Después de contestar que sí, Marcos se agacha y recoge un bote de aluminio, le sacude la tierra y lo mete a la mochila de Jorgito, quien me mira y sonríe. Noto que le falta un diente de enfrente, me observa de arriba abajo y me dice: “qué bonitos tenis”, se agacha y los agarra con las dos manos como si me los quisiera quitar.

—¿Me los regala?

—No, cómo crees y luego, ¿cómo me voy sin tenis?

Se ríe de nuevo diciendo: “¡ándele!”. Nos reímos los tres. Me asomo a la calle para ver si viene el camión, porque la sombra se está recorriendo y comienza a calar el sol. Jorgito saca una bolsa con duraznos y uvas, mete la mano, saca una uva y otra cae rodando por el empedrado. Yo le pregunto a Marcos:

—¿Ese es su lonche?

—No, lo cambié con el de las frutas, le di dos bolis y el me dio eso.

Jorgito extiende su mano con una uva, ofreciéndomela. Yo me niego a aceptarla, pero él insiste y le digo:

—¿Cómo crees?, eso es para ustedes.

—¡Ándele!, agárrela.

Tome la fruta, que para mi sorpresa era un higo y muy dulce. Mientras me lo como, Marcos me pregunta:

—¿Dónde vive? Yo vivo por donde está la terminal de la ruta 183.

—Ah, qué casualidad yo también, unas cuadras arriba.

—Yo vivo para el otro lado, para abajo.

Mientras platicamos me vienen muchas dudas: ¿Cuántos años tienen?, ¿serán hermanos?, asumiendo que estudian ¿si irán a volver a clases?, ¿los bolis los hizo su mamá? ¿tendrán papá?, ¿por qué chingados andan en la calle?, ¿no se perderán?

Pero luego pensé: ¡al diablo!, los dejaré que me platiquen lo que quieran: somos vecinos, somos iguales, ¿por qué los voy a tratar como objeto de estudio?

Jorgito brinca por todos lados, viene un camión y de pronto me da miedo que lo atropellen, pero pensé: claro que sabe cuidarse, tal vez hasta mejor que yo. No pasó nada, se hizo a un lado y dijo:

—Ese no es el camión.

Voltea a verme, sonríe, y de pronto se lanza, me abraza de la cintura y me dice:

—Apapi.

Justo se iba acercando una señora a nuestra sombra y me dio pena, pensé: esta señora va a decir que por qué los tengo trabajando si son unos niños. Y Jorgito lo vuelve a hacer:

—Apapi.

Entonces le miro los ojos aun con mis lentes oscuros.

—Yo no tengo hijos.

Me suelta y se pone serio; me quito los lentes buscando su cara y le digo:

—¿Tú crees?, aún no tengo hijos.

Pero él no me hace caso; entonces, para salir de la situación pregunté a Marcos que seguía atento a los camiones que se acercaban:

—¿Cuánto cuestan los bolis?

—A 9 pesos.

—Dame uno, sirve que se lo llevo a mi mamá.

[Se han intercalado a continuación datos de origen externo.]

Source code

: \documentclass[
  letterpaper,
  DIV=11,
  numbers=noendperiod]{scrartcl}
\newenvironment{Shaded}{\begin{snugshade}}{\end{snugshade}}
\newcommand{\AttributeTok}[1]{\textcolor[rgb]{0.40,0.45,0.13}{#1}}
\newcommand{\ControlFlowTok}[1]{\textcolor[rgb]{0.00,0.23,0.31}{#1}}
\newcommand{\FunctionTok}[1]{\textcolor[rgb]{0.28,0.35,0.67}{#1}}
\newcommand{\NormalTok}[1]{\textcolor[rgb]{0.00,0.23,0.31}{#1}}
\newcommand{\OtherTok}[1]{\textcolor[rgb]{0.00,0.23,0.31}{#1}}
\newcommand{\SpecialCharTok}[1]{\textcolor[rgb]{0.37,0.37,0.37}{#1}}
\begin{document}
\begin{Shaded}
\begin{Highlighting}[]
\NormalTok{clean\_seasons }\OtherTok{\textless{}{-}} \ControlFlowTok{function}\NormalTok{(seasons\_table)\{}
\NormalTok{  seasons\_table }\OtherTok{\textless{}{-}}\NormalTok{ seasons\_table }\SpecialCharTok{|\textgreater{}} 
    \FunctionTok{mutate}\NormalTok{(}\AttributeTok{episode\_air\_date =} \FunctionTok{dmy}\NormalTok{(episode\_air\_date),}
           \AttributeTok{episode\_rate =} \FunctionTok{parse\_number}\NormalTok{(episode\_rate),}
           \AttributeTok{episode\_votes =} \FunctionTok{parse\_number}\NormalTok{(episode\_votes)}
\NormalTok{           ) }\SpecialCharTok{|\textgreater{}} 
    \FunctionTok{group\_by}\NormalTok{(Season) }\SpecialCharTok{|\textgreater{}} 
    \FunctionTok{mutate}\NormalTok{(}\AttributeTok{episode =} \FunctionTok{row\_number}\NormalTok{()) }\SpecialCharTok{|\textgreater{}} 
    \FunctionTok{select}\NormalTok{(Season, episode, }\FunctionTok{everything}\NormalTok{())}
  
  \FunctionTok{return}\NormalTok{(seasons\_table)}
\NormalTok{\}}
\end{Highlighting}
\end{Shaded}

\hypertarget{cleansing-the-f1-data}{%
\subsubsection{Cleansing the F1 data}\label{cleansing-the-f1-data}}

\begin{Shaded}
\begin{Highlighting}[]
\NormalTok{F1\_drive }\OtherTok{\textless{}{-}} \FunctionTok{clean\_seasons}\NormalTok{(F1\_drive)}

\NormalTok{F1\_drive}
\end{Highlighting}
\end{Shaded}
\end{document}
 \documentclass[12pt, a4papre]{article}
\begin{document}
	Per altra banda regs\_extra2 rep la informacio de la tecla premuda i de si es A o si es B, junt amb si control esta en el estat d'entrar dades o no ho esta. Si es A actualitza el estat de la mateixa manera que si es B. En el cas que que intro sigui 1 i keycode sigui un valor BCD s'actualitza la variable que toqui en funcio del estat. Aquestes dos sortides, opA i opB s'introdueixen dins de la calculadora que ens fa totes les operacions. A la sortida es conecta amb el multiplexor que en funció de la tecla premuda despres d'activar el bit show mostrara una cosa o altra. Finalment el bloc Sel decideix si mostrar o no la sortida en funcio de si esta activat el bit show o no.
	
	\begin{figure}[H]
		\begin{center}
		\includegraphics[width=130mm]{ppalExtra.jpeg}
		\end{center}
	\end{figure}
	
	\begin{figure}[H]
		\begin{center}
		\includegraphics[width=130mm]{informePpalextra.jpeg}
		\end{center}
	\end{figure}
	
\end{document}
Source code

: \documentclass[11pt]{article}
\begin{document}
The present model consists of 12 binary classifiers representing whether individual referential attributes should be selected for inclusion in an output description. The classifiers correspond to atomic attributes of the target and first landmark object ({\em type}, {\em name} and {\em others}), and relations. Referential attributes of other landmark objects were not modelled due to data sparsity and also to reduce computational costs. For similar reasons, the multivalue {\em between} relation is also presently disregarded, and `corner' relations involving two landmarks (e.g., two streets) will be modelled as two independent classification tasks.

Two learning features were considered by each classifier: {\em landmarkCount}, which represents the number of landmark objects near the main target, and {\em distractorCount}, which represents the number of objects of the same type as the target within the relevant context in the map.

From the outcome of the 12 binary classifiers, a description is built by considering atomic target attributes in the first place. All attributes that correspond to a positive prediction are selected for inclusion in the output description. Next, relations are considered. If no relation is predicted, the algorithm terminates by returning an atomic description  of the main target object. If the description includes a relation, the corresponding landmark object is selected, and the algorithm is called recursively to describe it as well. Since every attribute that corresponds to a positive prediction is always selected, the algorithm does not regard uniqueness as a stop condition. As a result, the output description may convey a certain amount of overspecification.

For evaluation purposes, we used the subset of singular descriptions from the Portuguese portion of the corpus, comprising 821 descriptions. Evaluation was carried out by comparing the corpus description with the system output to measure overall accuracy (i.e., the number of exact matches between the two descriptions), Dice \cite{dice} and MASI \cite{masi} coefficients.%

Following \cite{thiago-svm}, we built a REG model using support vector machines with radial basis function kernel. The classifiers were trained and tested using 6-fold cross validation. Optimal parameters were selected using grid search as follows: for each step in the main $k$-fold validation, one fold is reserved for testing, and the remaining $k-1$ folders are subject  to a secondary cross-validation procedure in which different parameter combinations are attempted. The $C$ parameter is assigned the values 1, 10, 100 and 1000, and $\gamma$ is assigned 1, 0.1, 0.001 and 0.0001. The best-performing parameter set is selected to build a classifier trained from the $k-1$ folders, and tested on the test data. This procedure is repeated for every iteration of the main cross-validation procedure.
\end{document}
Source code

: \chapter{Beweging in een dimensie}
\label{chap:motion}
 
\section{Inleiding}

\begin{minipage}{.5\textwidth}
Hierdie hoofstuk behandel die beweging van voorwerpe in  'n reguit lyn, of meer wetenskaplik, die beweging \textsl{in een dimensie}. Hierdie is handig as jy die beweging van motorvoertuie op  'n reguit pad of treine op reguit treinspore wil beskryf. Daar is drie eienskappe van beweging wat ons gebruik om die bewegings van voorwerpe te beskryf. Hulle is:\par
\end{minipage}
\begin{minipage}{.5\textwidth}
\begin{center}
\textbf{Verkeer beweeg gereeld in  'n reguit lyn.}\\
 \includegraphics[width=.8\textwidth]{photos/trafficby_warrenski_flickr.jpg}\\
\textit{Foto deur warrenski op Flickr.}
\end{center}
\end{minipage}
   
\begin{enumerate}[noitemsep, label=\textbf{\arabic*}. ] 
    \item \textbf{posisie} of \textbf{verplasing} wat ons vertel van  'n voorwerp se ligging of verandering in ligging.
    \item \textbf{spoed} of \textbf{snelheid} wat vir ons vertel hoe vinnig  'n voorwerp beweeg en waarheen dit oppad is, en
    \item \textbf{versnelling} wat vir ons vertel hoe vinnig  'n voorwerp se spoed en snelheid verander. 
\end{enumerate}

Me d un bolis de leche y lo guardo en la mochila mientras pasan un par de camiones y la señora se sube a uno de ellos; yo saco mi termo con café y sirvo un poquito en la tapa, le doy un sorbo y Jorgito de nuevo sonriendo dice:

—¡Ahí viene el camión, acábate tu café, corre, corre!

Marcos confirma que sí es la ruta que esperamos, tomo rápido mi café, guardo el termo y levanto la mano para que se pare el camión, este se detiene, abre la puerta y Marcos dice levantando su hielera:

—Chofer: ¿nos das chance?

—No, morro.

Jorgito le sonríe y le dice:

—¡Ándele!

—Nel, para la otra.

Entonces los niños se quitan de la puerta mientras me acomodo el cubre bocas. Me subí, pagué y desde arriba miré a Jorgito, que me decía agitando su mano:

—¡Adiós, adiós!

Yo le respondo sonriendo, sacando la mano por la ventanilla y gritando.

—¡Adiós, adiós!

Mientras me sentaba pensé: es la primera vez que me dicen papá, sentí bonito: y yo negándolo. ¡Ay, qué pendejo soy!